- Opening Delimiter -

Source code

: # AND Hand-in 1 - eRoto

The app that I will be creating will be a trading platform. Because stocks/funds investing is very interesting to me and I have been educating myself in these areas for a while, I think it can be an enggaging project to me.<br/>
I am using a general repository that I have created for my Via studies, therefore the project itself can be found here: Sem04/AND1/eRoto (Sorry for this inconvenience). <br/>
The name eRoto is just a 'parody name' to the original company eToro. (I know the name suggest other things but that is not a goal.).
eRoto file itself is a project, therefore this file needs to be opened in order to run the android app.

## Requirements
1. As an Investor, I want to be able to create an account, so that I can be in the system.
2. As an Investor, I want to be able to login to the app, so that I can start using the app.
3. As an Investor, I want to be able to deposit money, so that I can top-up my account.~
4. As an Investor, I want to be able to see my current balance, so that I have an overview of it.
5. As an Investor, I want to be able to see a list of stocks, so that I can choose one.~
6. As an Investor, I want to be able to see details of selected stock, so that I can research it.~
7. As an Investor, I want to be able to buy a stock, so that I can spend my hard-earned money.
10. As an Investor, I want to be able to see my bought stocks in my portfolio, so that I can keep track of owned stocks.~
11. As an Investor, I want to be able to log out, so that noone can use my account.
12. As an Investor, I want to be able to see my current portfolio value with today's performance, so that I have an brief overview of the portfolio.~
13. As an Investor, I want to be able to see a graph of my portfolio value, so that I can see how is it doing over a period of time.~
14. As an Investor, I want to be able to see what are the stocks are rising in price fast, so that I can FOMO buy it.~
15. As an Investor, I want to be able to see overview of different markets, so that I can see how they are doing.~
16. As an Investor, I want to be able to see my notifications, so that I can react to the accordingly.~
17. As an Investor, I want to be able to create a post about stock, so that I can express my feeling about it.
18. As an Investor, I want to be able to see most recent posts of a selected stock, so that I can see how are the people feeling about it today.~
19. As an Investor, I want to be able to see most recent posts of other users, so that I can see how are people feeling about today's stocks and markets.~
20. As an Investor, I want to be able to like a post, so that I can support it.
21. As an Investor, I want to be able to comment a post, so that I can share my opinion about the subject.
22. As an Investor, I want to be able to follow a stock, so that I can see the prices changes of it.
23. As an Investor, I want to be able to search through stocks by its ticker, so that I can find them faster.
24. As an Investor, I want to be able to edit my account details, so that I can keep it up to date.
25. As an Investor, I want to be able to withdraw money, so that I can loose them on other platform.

- Closing Delimiter -

[DIRECTIONS]: Please copy each line from the material above in which the string "other" appears.

[SOLUTION TO THIS EXERCISE]:
The name eRoto is just a 'parody name' to the original company eToro. (I know the name suggest other things but that is not a goal.).
19. As an Investor, I want to be able to see most recent posts of other users, so that I can see how are people feeling about today's stocks and markets.~
25. As an Investor, I want to be able to withdraw money, so that I can loose them on other platform.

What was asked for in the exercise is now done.